We're working for an an e-learning company that offers courses on programming. Most of our courses are on web and mobile development, but we also cover many other domains, like data science, game development, etc. We want to promote our product and we'd like to invest some money in advertisement. Our goal in this project is to find out the two best markets to advertise our product in.
To reach our goal, we could organize surveys for a couple of different markets to find out which would the best choices for advertising. This is very costly, however, and it's a good call to explore cheaper options first.
We can try to search existing data that might be relevant for our purpose. One good candidate is the data from freeCodeCamp's 2017 New Coder Survey. freeCodeCamp is a free e-learning platform that offers courses on web development. Because they run a popular Medium publication (over 400,000 followers), their survey attracted new coders with varying interests (not only web development), which is ideal for the purpose of our analysis.
The survey data is publicly available in this GitHub repository.
# read in our data en import the libraries we'll use
import pandas as pd
import matplotlib.pyplot as plt
%matplotlib inline
survey = pd.read_csv('2017-fCC-New-Coders-Survey-Data.csv', low_memory=False)
survey.shape
(18175, 136)
survey.head()
Age | AttendedBootcamp | BootcampFinish | BootcampLoanYesNo | BootcampName | BootcampRecommend | ChildrenNumber | CityPopulation | CodeEventConferences | CodeEventDjangoGirls | ... | YouTubeFCC | YouTubeFunFunFunction | YouTubeGoogleDev | YouTubeLearnCode | YouTubeLevelUpTuts | YouTubeMIT | YouTubeMozillaHacks | YouTubeOther | YouTubeSimplilearn | YouTubeTheNewBoston | |
---|---|---|---|---|---|---|---|---|---|---|---|---|---|---|---|---|---|---|---|---|---|
0 | 27.0 | 0.0 | NaN | NaN | NaN | NaN | NaN | more than 1 million | NaN | NaN | ... | NaN | NaN | NaN | NaN | NaN | NaN | NaN | NaN | NaN | NaN |
1 | 34.0 | 0.0 | NaN | NaN | NaN | NaN | NaN | less than 100,000 | NaN | NaN | ... | 1.0 | NaN | NaN | NaN | NaN | NaN | NaN | NaN | NaN | NaN |
2 | 21.0 | 0.0 | NaN | NaN | NaN | NaN | NaN | more than 1 million | NaN | NaN | ... | NaN | NaN | NaN | 1.0 | 1.0 | NaN | NaN | NaN | NaN | NaN |
3 | 26.0 | 0.0 | NaN | NaN | NaN | NaN | NaN | between 100,000 and 1 million | NaN | NaN | ... | 1.0 | 1.0 | NaN | NaN | 1.0 | NaN | NaN | NaN | NaN | NaN |
4 | 20.0 | 0.0 | NaN | NaN | NaN | NaN | NaN | between 100,000 and 1 million | NaN | NaN | ... | NaN | NaN | NaN | NaN | NaN | NaN | NaN | NaN | NaN | NaN |
5 rows × 136 columns
Our dataset contains 18175 rows and 136 columns. Some interesting columns for our analysis are JobRoleInterest
, HoursLearning
(the time clients spent studying), CityPopulation
(the place clients are located) and MoneyForLearning
(hwo much money they want to spend on learning).
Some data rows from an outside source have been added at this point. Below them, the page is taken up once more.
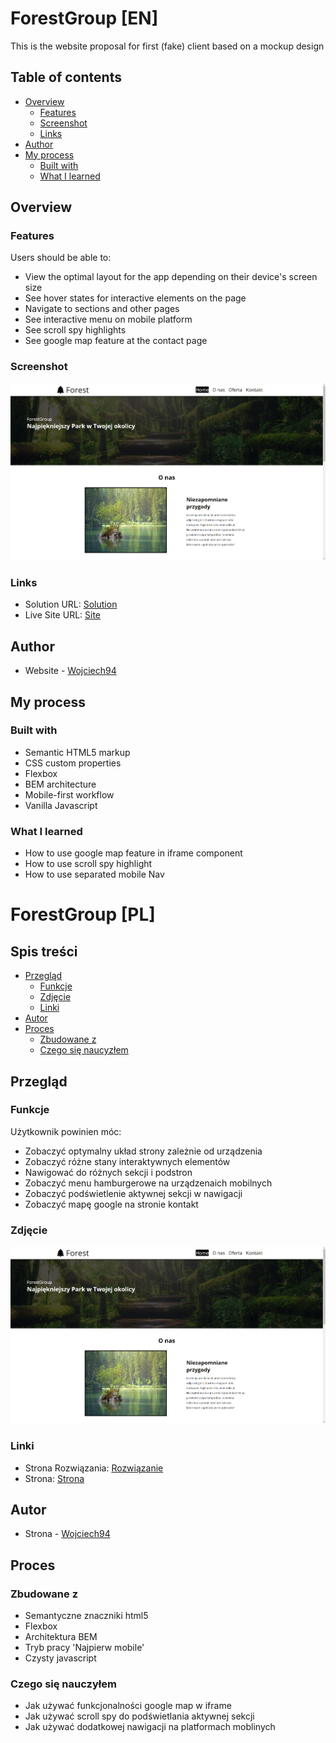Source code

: # ForestGroup [EN]
This is the website proposal for first (fake) client based on a mockup design

## Table of contents

- [Overview](#Overview)
  - [Features](#Features)
  - [Screenshot](#Screenshot)
  - [Links](#Links)
- [Author](#Author)
- [My process](#My-process)
  - [Built with](#Built-with)
  - [What I learned](#What-i-learned)

## Overview

### Features

Users should be able to:

- View the optimal layout for the app depending on their device's screen size
- See hover states for interactive elements on the page
- Navigate to sections and other pages
- See interactive menu on mobile platform
- See scroll spy highlights
- See google map feature at the contact page

### Screenshot

![](./dist/img/screenshot.png)

### Links

- Solution URL: [Solution](https://github.com/wojciech94/ForestGroup/)
- Live Site URL: [Site](https://wojciech94.github.io/ForestGroup/)

## Author

- Website - [Wojciech94](https://github.com/wojciech94)

## My process

### Built with

- Semantic HTML5 markup
- CSS custom properties
- Flexbox
- BEM architecture
- Mobile-first workflow
- Vanilla Javascript

### What I learned

- How to use google map feature in iframe component
- How to use scroll spy highlight
- How to use separated mobile Nav


# ForestGroup [PL]

## Spis treści

- [Przegląd](#Przegląd)
  - [Funkcje](#Funkcje)
  - [Zdjęcie](#Zdjęcie)
  - [Linki](#Linki)
- [Autor](#Autor)
- [Proces](#Proces)
  - [Zbudowane z](#Zbudowane-z)
  - [Czego się naucyzłem](#Czego-się-nauczyłem)
  
## Przegląd

### Funkcje

Użytkownik powinien móc:

- Zobaczyć optymalny układ strony zależnie od urządzenia
- Zobaczyć różne stany interaktywnych elementów
- Nawigować do różnych sekcji i podstron
- Zobaczyć menu hamburgerowe na urządzenaich mobilnych
- Zobaczyć podświetlenie aktywnej sekcji w nawigacji
- Zobaczyć mapę google na stronie kontakt

### Zdjęcie

![](./dist/img/screenshot.png)

### Linki

- Strona Rozwiązania: [Rozwiązanie](https://github.com/wojciech94/ForestGroup/)
- Strona: [Strona](https://wojciech94.github.io/ForestGroup/)

## Autor

- Strona - [Wojciech94](https://github.com/wojciech94)

## Proces

### Zbudowane z

- Semantyczne znaczniki html5
- Flexbox
- Architektura BEM
- Tryb pracy 'Najpierw mobile'
- Czysty javascript

### Czego się nauczyłem

- Jak używać funkcjonalności google map w iframe
- Jak używać scroll spy do podświetlania aktywnej sekcji
- Jak używać dodatkowej nawigacji na platformach moblinych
As we mentioned earlier, most of the courses we offer are on web and mobile development, but we also cover many other domains, like data science, game development, etc. For the purpose of our analysis, we want to answer questions about a population of new coders that are interested in the subjects we teach. What we'd like to know:
Before starting to analyze the sample data we have, we need to clarify whether it's representative for our population of interest and whether it has the right categories of people for our purpose. The JobRoleInterest
column describes for every participant the role(s) they'd be interested in working.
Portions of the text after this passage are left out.